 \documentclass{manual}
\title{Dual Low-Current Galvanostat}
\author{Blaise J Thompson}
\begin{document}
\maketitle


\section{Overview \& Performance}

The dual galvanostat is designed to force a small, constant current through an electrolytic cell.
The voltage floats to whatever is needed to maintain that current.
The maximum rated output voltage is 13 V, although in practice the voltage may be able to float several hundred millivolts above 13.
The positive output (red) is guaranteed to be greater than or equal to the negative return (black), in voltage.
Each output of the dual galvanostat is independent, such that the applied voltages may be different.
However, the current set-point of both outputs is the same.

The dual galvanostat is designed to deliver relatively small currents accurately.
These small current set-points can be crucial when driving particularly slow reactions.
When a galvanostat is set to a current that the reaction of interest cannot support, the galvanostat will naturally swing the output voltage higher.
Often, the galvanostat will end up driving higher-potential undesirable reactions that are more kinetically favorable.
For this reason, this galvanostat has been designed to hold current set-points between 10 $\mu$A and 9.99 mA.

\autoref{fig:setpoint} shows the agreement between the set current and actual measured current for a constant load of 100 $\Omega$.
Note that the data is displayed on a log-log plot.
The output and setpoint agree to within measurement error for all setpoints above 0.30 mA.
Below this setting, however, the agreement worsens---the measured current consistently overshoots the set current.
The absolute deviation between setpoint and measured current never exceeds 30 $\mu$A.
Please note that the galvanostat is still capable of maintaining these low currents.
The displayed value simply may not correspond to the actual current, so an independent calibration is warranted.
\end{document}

• [The task]: Only lines with the string "small" belong in the answer; copy each of them from the listing.

• [Task answer]:
The dual galvanostat is designed to force a small, constant current through an electrolytic cell.
The dual galvanostat is designed to deliver relatively small currents accurately.
These small current set-points can be crucial when driving particularly slow reactions.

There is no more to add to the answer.